Every line with the string "screen" in it belongs in your answer, so copy them all from the data.

..........

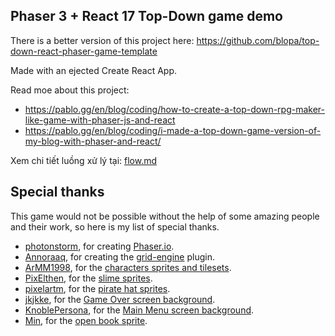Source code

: ## Phaser 3 + React 17 Top-Down game demo

There is a better version of this project here: https://github.com/blopa/top-down-react-phaser-game-template

Made with an ejected Create React App.

Read moe about this project:
- https://pablo.gg/en/blog/coding/how-to-create-a-top-down-rpg-maker-like-game-with-phaser-js-and-react
- https://pablo.gg/en/blog/coding/i-made-a-top-down-game-version-of-my-blog-with-phaser-and-react/

Xem chi tiết luồng xử lý tại: [flow.md](./FLOW.md)

## Special thanks
This game would not be possible without the help of some amazing people and their work, so here is my list of special thanks.

- [photonstorm](https://github.com/photonstorm), for creating [Phaser.io](https://github.com/photonstorm/phaser).
- [Annoraaq](https://github.com/Annoraaq), for creating the [grid-engine](https://github.com/Annoraaq/grid-engine) plugin.
- [ArMM1998](https://itch.io/profile/armm1998), for the [characters sprites and tilesets](https://opengameart.org/content/zelda-like-tilesets-and-sprites).
- [PixElthen](https://elthen.itch.io/), for the [slime sprites](https://opengameart.org/content/pixel-art-mini-slime-sprites).
- [pixelartm](https://itch.io/profile/pixelartm), for the [pirate hat sprites](https://opengameart.org/content/pirate-1).
- [jkjkke](https://opengameart.org/users/jkjkke), for the [Game Over screen background](https://opengameart.org/content/background-6).
- [KnoblePersona](https://opengameart.org/users/knoblepersona), for the [Main Menu screen background](https://opengameart.org/content/ocean-background).
- [Min](https://opengameart.org/users/min), for the [open book sprite](https://opengameart.org/content/open-book-0).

..........

Solution to the exercise
- [jkjkke](https://opengameart.org/users/jkjkke), for the [Game Over screen background](https://opengameart.org/content/background-6).
- [KnoblePersona](https://opengameart.org/users/knoblepersona), for the [Main Menu screen background](https://opengameart.org/content/ocean-background).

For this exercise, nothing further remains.